Diab, whose cabinet resigned over the August blast after taking office in early 2020, said his conscience was clear and accused the judge of breaching the constitution.
Four months after one of the largest non-nuclear explosions on record, which injured thousands of people, victims are still awaiting the result of the investigation. Lebanese leaders had promised it would come within days.
The explosion added to the challenges facing Lebanon, where decades of waste and corruption have triggered the country’s worst ever financial crisis.
Lebanon’s sectarian leaders are still haggling over who will be in the new cabinet.

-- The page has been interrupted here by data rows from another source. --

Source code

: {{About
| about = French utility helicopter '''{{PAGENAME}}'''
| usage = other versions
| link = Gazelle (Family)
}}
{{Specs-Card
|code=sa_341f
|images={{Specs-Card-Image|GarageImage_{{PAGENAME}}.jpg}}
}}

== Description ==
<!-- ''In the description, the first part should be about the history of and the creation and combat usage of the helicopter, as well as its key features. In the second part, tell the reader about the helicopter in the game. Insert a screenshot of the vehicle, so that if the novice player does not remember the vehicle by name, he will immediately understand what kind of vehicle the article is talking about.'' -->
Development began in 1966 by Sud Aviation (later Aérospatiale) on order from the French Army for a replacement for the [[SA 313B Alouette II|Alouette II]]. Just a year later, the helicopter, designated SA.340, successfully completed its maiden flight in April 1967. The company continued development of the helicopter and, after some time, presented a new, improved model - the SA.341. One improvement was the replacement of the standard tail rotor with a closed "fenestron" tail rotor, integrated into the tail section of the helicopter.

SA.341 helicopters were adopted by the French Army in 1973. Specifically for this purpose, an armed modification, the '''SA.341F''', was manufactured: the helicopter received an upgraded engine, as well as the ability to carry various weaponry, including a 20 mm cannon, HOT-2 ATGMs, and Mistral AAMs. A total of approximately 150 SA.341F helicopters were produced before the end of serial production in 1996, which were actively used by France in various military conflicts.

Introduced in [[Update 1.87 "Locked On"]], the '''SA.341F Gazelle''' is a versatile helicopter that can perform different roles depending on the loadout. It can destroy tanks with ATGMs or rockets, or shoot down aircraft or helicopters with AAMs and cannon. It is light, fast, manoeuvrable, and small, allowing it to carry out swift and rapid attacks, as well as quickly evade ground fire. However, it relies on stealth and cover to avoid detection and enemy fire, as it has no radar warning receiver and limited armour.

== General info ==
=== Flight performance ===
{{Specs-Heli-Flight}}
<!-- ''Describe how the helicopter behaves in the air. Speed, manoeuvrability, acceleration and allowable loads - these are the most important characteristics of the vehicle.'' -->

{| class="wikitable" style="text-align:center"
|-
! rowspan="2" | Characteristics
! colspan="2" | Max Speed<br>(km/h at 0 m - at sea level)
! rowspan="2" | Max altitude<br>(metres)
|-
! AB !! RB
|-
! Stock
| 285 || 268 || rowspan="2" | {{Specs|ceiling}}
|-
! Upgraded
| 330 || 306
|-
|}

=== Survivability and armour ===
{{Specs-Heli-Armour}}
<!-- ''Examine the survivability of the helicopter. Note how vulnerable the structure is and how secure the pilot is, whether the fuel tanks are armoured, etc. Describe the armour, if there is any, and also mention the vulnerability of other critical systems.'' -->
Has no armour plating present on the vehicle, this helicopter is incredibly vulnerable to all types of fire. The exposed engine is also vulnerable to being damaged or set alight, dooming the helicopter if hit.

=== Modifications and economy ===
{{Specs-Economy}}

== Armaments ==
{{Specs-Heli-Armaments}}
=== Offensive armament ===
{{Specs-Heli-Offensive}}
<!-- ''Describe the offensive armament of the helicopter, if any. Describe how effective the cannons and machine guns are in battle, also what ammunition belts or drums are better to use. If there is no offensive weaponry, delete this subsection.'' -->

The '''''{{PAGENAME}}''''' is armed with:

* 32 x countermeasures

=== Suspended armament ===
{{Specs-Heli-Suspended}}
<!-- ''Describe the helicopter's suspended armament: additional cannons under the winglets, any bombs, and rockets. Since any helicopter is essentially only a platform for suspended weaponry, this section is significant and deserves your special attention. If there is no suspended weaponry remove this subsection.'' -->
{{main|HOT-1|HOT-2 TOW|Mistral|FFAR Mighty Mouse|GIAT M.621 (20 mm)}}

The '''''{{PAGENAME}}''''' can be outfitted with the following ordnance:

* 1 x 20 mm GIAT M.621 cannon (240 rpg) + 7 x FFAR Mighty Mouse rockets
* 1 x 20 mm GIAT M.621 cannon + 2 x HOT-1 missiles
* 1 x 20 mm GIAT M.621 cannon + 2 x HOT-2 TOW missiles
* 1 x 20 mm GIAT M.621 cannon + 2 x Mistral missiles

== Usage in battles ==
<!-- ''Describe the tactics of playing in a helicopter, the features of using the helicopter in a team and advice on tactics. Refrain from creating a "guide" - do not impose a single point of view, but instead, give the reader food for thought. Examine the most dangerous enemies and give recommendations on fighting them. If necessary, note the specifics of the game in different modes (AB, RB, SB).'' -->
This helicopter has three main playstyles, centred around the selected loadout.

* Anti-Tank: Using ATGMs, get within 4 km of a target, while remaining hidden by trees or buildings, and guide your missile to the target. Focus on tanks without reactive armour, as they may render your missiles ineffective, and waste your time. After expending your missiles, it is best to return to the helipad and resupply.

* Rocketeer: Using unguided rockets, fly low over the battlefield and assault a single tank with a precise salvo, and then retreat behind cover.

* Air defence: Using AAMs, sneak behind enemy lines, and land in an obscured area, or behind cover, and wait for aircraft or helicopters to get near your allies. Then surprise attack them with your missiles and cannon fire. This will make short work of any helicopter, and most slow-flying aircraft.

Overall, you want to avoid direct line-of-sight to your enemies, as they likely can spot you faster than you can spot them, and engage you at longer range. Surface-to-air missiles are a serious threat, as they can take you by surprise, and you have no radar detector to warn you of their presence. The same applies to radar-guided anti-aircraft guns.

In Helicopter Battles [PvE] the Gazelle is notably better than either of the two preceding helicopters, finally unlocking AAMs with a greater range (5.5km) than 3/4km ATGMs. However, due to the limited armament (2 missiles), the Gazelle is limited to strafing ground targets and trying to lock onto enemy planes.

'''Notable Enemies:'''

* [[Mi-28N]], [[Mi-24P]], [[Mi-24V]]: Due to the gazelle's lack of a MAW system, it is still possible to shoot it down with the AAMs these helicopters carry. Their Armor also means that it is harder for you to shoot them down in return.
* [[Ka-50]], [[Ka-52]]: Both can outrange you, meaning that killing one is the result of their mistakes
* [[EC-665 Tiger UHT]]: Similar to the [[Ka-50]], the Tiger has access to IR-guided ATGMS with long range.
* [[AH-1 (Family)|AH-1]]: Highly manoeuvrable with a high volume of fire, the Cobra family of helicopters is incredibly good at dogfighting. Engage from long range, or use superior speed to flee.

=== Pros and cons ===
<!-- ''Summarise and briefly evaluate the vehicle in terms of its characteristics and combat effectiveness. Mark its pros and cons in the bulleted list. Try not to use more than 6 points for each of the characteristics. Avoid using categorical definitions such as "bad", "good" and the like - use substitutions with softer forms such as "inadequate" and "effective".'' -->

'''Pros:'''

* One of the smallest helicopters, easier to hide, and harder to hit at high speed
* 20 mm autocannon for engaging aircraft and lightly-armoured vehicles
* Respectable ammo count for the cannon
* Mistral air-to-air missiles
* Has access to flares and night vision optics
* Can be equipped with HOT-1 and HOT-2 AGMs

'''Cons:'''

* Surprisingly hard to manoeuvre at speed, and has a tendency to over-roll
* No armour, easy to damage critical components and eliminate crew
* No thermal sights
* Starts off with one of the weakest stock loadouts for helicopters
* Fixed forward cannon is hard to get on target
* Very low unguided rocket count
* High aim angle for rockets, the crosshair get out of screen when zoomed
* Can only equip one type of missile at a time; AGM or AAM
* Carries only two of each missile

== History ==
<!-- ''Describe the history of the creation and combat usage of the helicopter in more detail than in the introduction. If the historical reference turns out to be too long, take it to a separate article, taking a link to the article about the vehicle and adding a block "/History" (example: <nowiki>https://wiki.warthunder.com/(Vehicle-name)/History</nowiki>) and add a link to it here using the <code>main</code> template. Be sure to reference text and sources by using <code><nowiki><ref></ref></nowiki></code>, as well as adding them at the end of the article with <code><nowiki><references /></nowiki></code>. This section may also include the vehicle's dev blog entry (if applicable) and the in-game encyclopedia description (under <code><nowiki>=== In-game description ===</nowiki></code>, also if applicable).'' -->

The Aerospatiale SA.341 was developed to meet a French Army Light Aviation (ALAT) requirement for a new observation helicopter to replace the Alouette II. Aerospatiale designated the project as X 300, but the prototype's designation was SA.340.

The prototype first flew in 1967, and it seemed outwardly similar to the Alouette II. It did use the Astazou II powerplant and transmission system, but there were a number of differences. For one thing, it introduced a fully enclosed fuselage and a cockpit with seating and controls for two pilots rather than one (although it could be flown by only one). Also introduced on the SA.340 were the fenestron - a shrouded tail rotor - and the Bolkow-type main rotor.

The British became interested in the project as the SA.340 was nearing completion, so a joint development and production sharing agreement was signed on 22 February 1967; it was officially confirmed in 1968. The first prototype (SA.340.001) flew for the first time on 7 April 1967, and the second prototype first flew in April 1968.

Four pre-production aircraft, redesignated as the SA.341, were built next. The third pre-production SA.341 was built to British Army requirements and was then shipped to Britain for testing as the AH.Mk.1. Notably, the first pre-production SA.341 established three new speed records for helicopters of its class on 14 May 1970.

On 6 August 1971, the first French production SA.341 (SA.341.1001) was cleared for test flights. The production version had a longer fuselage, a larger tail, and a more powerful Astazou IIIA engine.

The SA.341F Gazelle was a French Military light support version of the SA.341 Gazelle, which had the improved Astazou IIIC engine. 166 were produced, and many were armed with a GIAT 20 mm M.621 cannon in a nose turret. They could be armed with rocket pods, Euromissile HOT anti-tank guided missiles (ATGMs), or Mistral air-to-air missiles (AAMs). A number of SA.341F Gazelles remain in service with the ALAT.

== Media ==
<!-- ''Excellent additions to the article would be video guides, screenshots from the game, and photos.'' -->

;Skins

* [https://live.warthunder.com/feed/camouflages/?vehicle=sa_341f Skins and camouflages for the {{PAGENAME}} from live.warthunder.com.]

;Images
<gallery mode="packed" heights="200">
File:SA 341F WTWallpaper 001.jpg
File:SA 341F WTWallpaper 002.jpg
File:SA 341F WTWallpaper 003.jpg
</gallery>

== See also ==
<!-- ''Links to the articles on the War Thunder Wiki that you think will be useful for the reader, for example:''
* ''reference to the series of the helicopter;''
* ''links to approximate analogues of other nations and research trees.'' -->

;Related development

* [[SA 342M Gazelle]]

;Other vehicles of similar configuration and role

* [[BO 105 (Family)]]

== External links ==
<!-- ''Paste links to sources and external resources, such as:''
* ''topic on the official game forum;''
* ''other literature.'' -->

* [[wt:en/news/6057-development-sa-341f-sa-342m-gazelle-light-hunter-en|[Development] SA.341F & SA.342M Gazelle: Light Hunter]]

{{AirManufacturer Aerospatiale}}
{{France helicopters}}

Judge Fadi Sawan called Diab and former finance minister Ali Hassan Khalil in for questioning next week, along with former public works ministers Ghazi Zeaiter and Youssef Finianos, state news agency NNA said on Thursday.
Divided opinion
Zeaiter, who said he would comment once he was officially informed, headed the public works ministry in 2014, soon after the Rhosus ship carrying tons of ammonium nitrate arrived at Beirut port.
The highly explosive chemicals were stored for years in poor conditions at the port, which lies in the heart of the capital.
There was no immediate comment from Finianos.
Khalil, a top aide to Lebanon’s influential Parliament Speaker Nabih Berri, said he had no role in the case as former head of the finance ministry, which oversees customs.
He said on Twitter that he was surprised by the judge’s allegations which “violated the constitution and the law”.
Families of some of the victims say Judge Sawan told them he had sent Berri a memo calling for immunity to be lifted from several former ministers and premiers, but the speaker had not accepted his proposal.